Ciri dari manusia seperti ini, yang pertama, dia tidak bisa berbuat dosa. Dari tidak berbuat dosa sampai tidak bisa berbuat dosa, tentu membutuhkan perjuangan. Sebab tidak berbuat dosa itu merupakan satu keadaan di mana seseorang harus mengalami perubahan kodrat, sampai berkodrat ilahi; perubahan kodrat total. Yang kedua, orang yang menjadikan Tuhan segalanya akan terkondisi untuk tidak menyentuh apa yang salah; bukan sekadar tidak melanggar moral, melainkan tidak melanggar apa yang tidak sesuai dengan pikiran dan perasaan Allah. Yang ketiga, orang yang menjadikan Tuhan segalanya pasti berhenti hidup untuk dirinya sendiri, sebab kiblatnya Tuhan, sepenuhnya untuk kepentingan Tuhan. Barulah ia bisa merasakan perasaan Tuhan yang dikalimatkan dalam 2 Petrus 3, “Ia tidak menghendaki seorang pun binasa.” Kepeduliannya terhadap keselamatan jiwa sesama, tulus. Pekerjaan Tuhan yang diembannya benar-benar makin hari makin murni, dan ditujukan untuk kepentingan Tuhan.
Ironis, tidak sedikit pendeta atau orang-orang yang aktif dalam pelayanan masih menikmati segelintir atau segenggam kehormatan atau keasyikan dalam pelayanan. Dan itu tidak bisa dijelaskan karena menyangkut kedewasaan rohani. Sebab dia selain memperjuangkan pekerjaan Tuhan, dia juga memperjuangkan perasaannya. Betapa sulitnya menjelaskan kepada orang-orang ini, sampai dia punya nurani nanti akan jernih dan tahu. Namun, rata-rata kita masih memiliki bagian. Padahal, kalau kita menjadikan Tuhan segalanya, maka kita tidak punya bagian apa pun. Dan pada umumnya kita masih wajar hidup sebagai manusia. Padahal Tuhan menargetkan kita untuk berbeda dengan dunia—atau dengan kata lain, sudah tidak wajar hidup—sebab justru inilah target yang harus kita capai sebagai anak-anak Allah, bangsawan surgawi.

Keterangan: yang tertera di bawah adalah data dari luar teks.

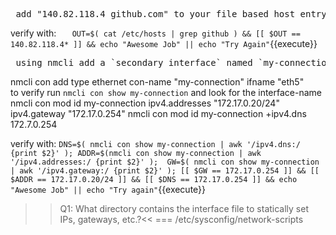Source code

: <pre> add "140.82.118.4 github.com" to your file based host entry </pre>
verify with: `  
OUT=$( cat /etc/hosts | grep github ) && [[ $OUT == 140.82.118.4* ]] && echo "Awesome Job" || echo "Try Again"`{{execute}}

<pre> using nmcli add a `secondary interface` named `my-connection` on device `eth5` and set that interface to have a static IP of `172.17.0.20` with a network mask of `255.255.255.0` using a gateway of `172.17.0.254` and a name server of `172.17.0.254` </pre>

nmcli con add type ethernet con-name "my-connection" ifname "eth5"\
    to verify run `nmcli con show my-connection` and look for the interface-name
nmcli con mod id my-connection  ipv4.addresses "172.17.0.20/24" ipv4.gateway "172.17.0.254"
nmcli con mod id my-connection +ipv4.dns 172.7.0.254

verify with: `DNS=$( nmcli con show my-connection | awk '/ipv4.dns:/ {print $2}' ); ADDR=$(nmcli con show my-connection | awk '/ipv4.addresses:/ {print $2}' );  GW=$( nmcli con show my-connection | awk '/ipv4.gateway:/ {print $2}' ); [[ $GW == 172.17.0.254 ]] && [[ $ADDR == 172.17.0.20/24 ]] && [[ $DNS == 172.17.0.254 ]] && echo "Awesome Job" || echo "Try again"`{{execute}}

>> Q1: What directory contains the interface file to statically set IPs, gateways, etc.?<<
=== /etc/sysconfig/network-scripts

Semua dipertaruhkan untuk Tuhan, dan yang keempat, tentu orang seperti ini benar-benar siap meninggal dunia.
Orang mudah berkata, “Ini semua milik Tuhan. Kita hidup untuk kemuliaan Allah.” Namun sejatinya, ia tidak bisa mengerti, dia tidak atau belum sampai level itu, tapi merasa sudah sampai. Walaupun ada di lingkungan pelayanan, dia masih belum mengerti karena sudah terlalu rusak. Ibarat sebuah landasan pacu, landasan pacunya tinggal sepotong, ia tidak bisa terbang lagi karena sudah lama tidak punya kecepatan yang proporsional untuk terbang. Dan inilah yang Iblis usahakan, menggiring orang percaya untuk hidup dalam kewajaran; itu musuh yang tidak disadari. Ketika kita menutup mata, tidak ada yang bisa kita genggam, dan tak ada seorang pun yang menggandeng, maka kita baru tahu bahwa ternyata yang kita butuhkan hanya satu, Tuhan.